Your answer should be the records, restated word for word.

[Extracted material]

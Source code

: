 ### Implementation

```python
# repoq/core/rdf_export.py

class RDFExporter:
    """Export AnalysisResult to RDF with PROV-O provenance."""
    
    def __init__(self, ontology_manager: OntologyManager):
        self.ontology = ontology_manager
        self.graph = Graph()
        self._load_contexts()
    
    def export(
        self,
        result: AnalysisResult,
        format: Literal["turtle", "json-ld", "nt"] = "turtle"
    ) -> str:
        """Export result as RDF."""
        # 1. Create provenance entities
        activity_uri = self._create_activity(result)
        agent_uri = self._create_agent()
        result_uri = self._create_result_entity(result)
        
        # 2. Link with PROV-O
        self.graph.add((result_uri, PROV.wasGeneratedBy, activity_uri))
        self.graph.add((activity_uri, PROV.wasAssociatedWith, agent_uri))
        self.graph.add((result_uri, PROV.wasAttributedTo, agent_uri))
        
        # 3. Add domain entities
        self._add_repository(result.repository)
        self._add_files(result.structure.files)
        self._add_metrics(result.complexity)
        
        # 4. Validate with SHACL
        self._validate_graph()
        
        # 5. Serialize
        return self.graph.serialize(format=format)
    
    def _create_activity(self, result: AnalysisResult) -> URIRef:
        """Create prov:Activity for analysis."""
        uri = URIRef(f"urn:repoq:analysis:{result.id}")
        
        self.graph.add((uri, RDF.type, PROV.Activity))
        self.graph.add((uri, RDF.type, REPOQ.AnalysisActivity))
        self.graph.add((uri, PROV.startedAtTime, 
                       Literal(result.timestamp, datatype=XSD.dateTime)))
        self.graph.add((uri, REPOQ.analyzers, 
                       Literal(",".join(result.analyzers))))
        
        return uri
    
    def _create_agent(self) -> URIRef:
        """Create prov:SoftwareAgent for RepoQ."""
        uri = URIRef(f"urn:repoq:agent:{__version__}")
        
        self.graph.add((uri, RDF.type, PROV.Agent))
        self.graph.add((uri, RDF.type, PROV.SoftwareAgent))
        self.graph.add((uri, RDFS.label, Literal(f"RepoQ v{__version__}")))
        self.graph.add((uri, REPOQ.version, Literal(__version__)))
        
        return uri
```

[/Extracted material]

■ Solved problem ■
Source code

: ### Implementation

```python
# repoq/core/rdf_export.py

class RDFExporter:
    """Export AnalysisResult to RDF with PROV-O provenance."""
    
    def __init__(self, ontology_manager: OntologyManager):
        self.ontology = ontology_manager
        self.graph = Graph()
        self._load_contexts()
    
    def export(
        self,
        result: AnalysisResult,
        format: Literal["turtle", "json-ld", "nt"] = "turtle"
    ) -> str:
        """Export result as RDF."""
        # 1. Create provenance entities
        activity_uri = self._create_activity(result)
        agent_uri = self._create_agent()
        result_uri = self._create_result_entity(result)
        
        # 2. Link with PROV-O
        self.graph.add((result_uri, PROV.wasGeneratedBy, activity_uri))
        self.graph.add((activity_uri, PROV.wasAssociatedWith, agent_uri))
        self.graph.add((result_uri, PROV.wasAttributedTo, agent_uri))
        
        # 3. Add domain entities
        self._add_repository(result.repository)
        self._add_files(result.structure.files)
        self._add_metrics(result.complexity)
        
        # 4. Validate with SHACL
        self._validate_graph()
        
        # 5. Serialize
        return self.graph.serialize(format=format)
    
    def _create_activity(self, result: AnalysisResult) -> URIRef:
        """Create prov:Activity for analysis."""
        uri = URIRef(f"urn:repoq:analysis:{result.id}")
        
        self.graph.add((uri, RDF.type, PROV.Activity))
        self.graph.add((uri, RDF.type, REPOQ.AnalysisActivity))
        self.graph.add((uri, PROV.startedAtTime, 
                       Literal(result.timestamp, datatype=XSD.dateTime)))
        self.graph.add((uri, REPOQ.analyzers, 
                       Literal(",".join(result.analyzers))))
        
        return uri
    
    def _create_agent(self) -> URIRef:
        """Create prov:SoftwareAgent for RepoQ."""
        uri = URIRef(f"urn:repoq:agent:{__version__}")
        
        self.graph.add((uri, RDF.type, PROV.Agent))
        self.graph.add((uri, RDF.type, PROV.SoftwareAgent))
        self.graph.add((uri, RDFS.label, Literal(f"RepoQ v{__version__}")))
        self.graph.add((uri, REPOQ.version, Literal(__version__)))
        
        return uri
```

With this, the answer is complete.